Here are the events for the evening:

December 20, 2010  (The times that follow are accurate for any location in North American, except times for sunrise, sunset, moonrise, and moonset.  Observers in other time zones can adjust the eclipse times by adding or subtracting their time zone difference from Central Standard Time.)
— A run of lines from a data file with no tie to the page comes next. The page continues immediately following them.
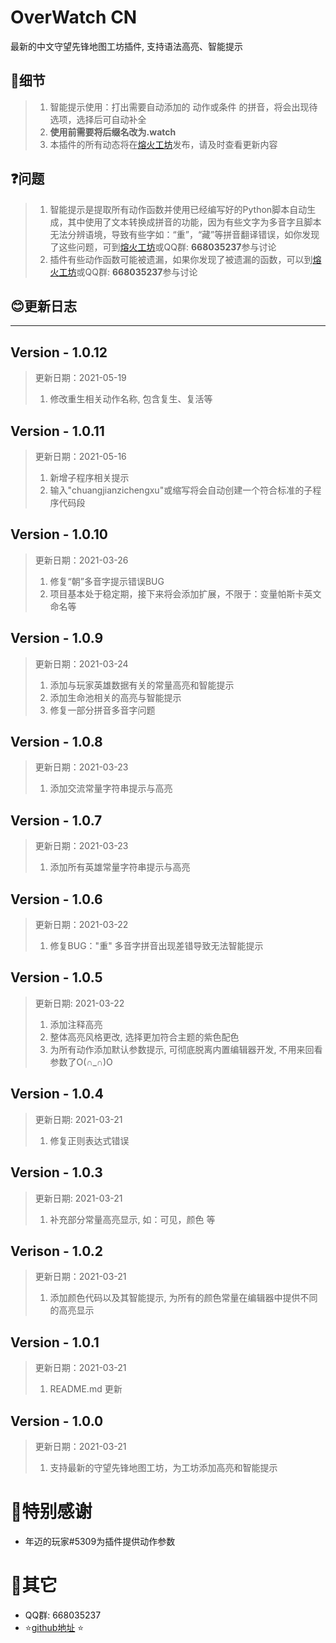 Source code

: # OverWatch CN

最新的中文守望先锋地图工坊插件, 支持语法高亮、智能提示

## 🤫细节

> 1. 智能提示使用：打出需要自动添加的 动作或条件 的拼音，将会出现待选项，选择后可自动补全
> 2. **使用前需要将后缀名改为.watch**
> 3. 本插件的所有动态将在[熔火工坊](https://www.owmod.net/work/view/1586)发布，请及时查看更新内容

## ❓问题

> 1. 智能提示是提取所有动作函数并使用已经编写好的Python脚本自动生成，其中使用了文本转换成拼音的功能，因为有些文字为多音字且脚本无法分辨语境，导致有些字如：“重”，“藏”等拼音翻译错误，如你发现了这些问题，可到[熔火工坊](https://www.owmod.net/work/view/1586)或QQ群: **668035237**参与讨论
> 2. 插件有些动作函数可能被遗漏，如果你发现了被遗漏的函数，可以到[熔火工坊](https://www.owmod.net/work/view/1586)或QQ群: **668035237**参与讨论

## 😊更新日志

--------------

## Version - 1.0.12

>更新日期：2021-05-19
>1. 修改重生相关动作名称, 包含复生、复活等

## Version - 1.0.11

>更新日期：2021-05-16
>1. 新增子程序相关提示
>2. 输入"chuangjianzichengxu"或缩写将会自动创建一个符合标准的子程序代码段

## Version - 1.0.10

> 更新日期：2021-03-26
> 1. 修复“朝”多音字提示错误BUG
> 2. 项目基本处于稳定期，接下来将会添加扩展，不限于：变量帕斯卡英文命名等

## Version - 1.0.9

> 更新日期：2021-03-24
> 1. 添加与玩家英雄数据有关的常量高亮和智能提示
> 2. 添加生命池相关的高亮与智能提示
> 3. 修复一部分拼音多音字问题

## Version - 1.0.8

> 更新日期：2021-03-23
> 1. 添加交流常量字符串提示与高亮

## Version - 1.0.7

> 更新日期：2021-03-23
> 1. 添加所有英雄常量字符串提示与高亮

## Version - 1.0.6

> 更新日期：2021-03-22
> 1. 修复BUG："重" 多音字拼音出现差错导致无法智能提示

## Version - 1.0.5

> 更新日期: 2021-03-22
> 1. 添加注释高亮
> 2. 整体高亮风格更改, 选择更加符合主题的紫色配色
> 3. 为所有动作添加默认参数提示, 可彻底脱离内置编辑器开发, 不用来回看参数了O(∩_∩)O

## Version - 1.0.4

> 更新日期: 2021-03-21
> 1. 修复正则表达式错误


## Version - 1.0.3

> 更新日期: 2021-03-21
> 1. 补充部分常量高亮显示, 如：可见，颜色 等

## Verison - 1.0.2

> 更新日期：2021-03-21
> 1. 添加颜色代码以及其智能提示, 为所有的颜色常量在编辑器中提供不同的高亮显示

## Version - 1.0.1

> 更新日期：2021-03-21
> 1. README.md 更新

## Version - 1.0.0

> 更新日期：2021-03-21
> 1. 支持最新的守望先锋地图工坊，为工坊添加高亮和智能提示

# 🙇‍特别感谢
- 年迈的玩家#5309为插件提供动作参数

# 📕其它
- QQ群: 668035237
- ⭐[github地址](https://github.com/SkyinHand/owatch) ⭐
  • 3:50 p.m. CST (Chicago) — The moon rises in the east-northeast sky.
  • 4:22 p.m. CST — Sunset.  Throughout the evening, the moon rises higher in the eastern sky.
  • 11:30 p.m. CST — The moon begins to move into the penumbra.  Not much darkening is noticed.

December 21, 2010

  • 12:32 a.m. CST — The moon moves into the darker central shadow, the umbra.  The partial phases of the eclipse begins.  As the eclipse progresses, more of the moon grows darker.  The moon appears high in the southern sky during this part of the eclipse.
  • 1:40 a.m. CST — The moon is completely immersed inside the umbral shadow and the best part of the eclipse begins.  For the next 73 minutes, the moon may be illuminated by a soft coppery color, like the image above.  Some sunlight streams through the earth’s atmosphere and is bent into the shadow by the air’s prismatic effects.  The brightness and depth of color will depend on the amount of dust suspended in the Earth’s atmosphere.  Volcanic ash suspended at high altitudes is one factor that can affect the colorful display.
  • 2:53 a.m. CST — The moon begins to exit the umbra and the total phase of the eclipse is finished. 
  • 4:01 a.m. CST — The moon is fully inside the penumbra continuing to exit into bright sunshine.
  • 5:04 a.m. CST — The eclipse is finished.
  • 7:14 a.m. CST — Sunrise
  • 7:31 a.m. CST — Moonset
  • 5:38 p.m. CST — Winter Solstice

The next lunar eclipse visible from North America occurs on June 4, 2012.  The start of the eclipse occurs June 4, 2012, although it completes after moonset.  The next total lunar eclipse visible from the Americas is on the night of April 14/15, 2014.